Local Leaders Sound Off on Proposed Elimination of teams in the Appalachian League
Two leaders representing Tennessee and Virginia are speaking out following a recent report from the New York Times that points to the elimination of several minor league baseball teams including those from the Appalachian League.
Tennessee US Representative Phil Roe says he has joined several of his colleagues in writing against a proposed move by the MLB to save $100 million by ending 42 minor league affiliations, stating the effects on local communities would be damaging. Additionally, Bristol, VA Mayor Neal Osborne took to social media earlier this week to address the proposal, and echoed similar sentiments to Roe, while also adding how important the Bristol Pirates are to the community. Five of the ten teams in the league call Northeast Tennessee and Southwest Virginia home.

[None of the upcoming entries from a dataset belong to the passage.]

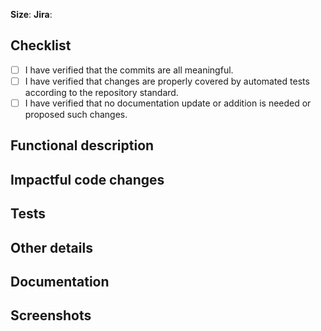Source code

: **Size**: <!-- S|M|L|XL -->
**Jira**: <!-- full link to Jira dev ticket -->

## Checklist
<!-- This checklist is meant to be ALL checked before submitting your PR for review. -->

- [ ] I have verified that the commits are all meaningful.
- [ ] I have verified that changes are properly covered by automated tests according to the repository standard.
- [ ] I have verified that no documentation update or addition is needed or proposed such changes.

## Functional description

<!--
What was added functionally. For instance:
- New button to trigger a nuclear attack
- Rework of left menu
- ...
-->

## Impactful code changes

<!--
If you made changes structural changes to the code base that will impact how we do things (code organisation, refactoring, build / configuration), list them here. For instance:
- Split BigThing controller into multiple smaller controllers
- Change the structure of the spaces configuration
- Major rework of file build.yaml (renaming, adding triggers, ...)
-->

## Tests

<!--
- If the automated test coverage of the changes are not what we do usually, explain why.
- List what manual tests have been run in addition to automated tests, if any; for example:
  - All combinations iOS/Android have been tested
  - Connection with AppCenter has been tested
-->

## Other details

<!-- Indicate here important details about your review and your changes -->

## Documentation

<!-- List documentation changes (with links), if any -->

## Screenshots

<!-- Relevant screenshots, if any -->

Below is the full statement from Phil Roe:
“East Tennessee has long enjoyed watching America’s pastime in the Appalachian League each summer. With the First District of Tennessee home to four teams – and a fifth right across the border in Virginia – I could not more strongly oppose MLB’s plan as it stands because of the disproportionate impact it will have on our region. I was proud to join 106 of my colleagues in urging Commissioner Manfred to reconsider the plan to cut these teams and protect minor league baseball in our communities. Nearly half the Appalachian League teams call East Tennessee home, and it would be a great loss to the region and to MLB if they were eliminated. I look forward to discussing this plan in more detail with Major League Baseball.” Link to letter sent to MLB Commissioner Rob Manfred here.
Tweet from Neal Osborne
“I’m disappointed in Minor League Baseball’s decision to include most of the Appalachian League on their list of 42 teams to be considered for contraction. Our Bristol Pirates are an institution and an important part of our community.”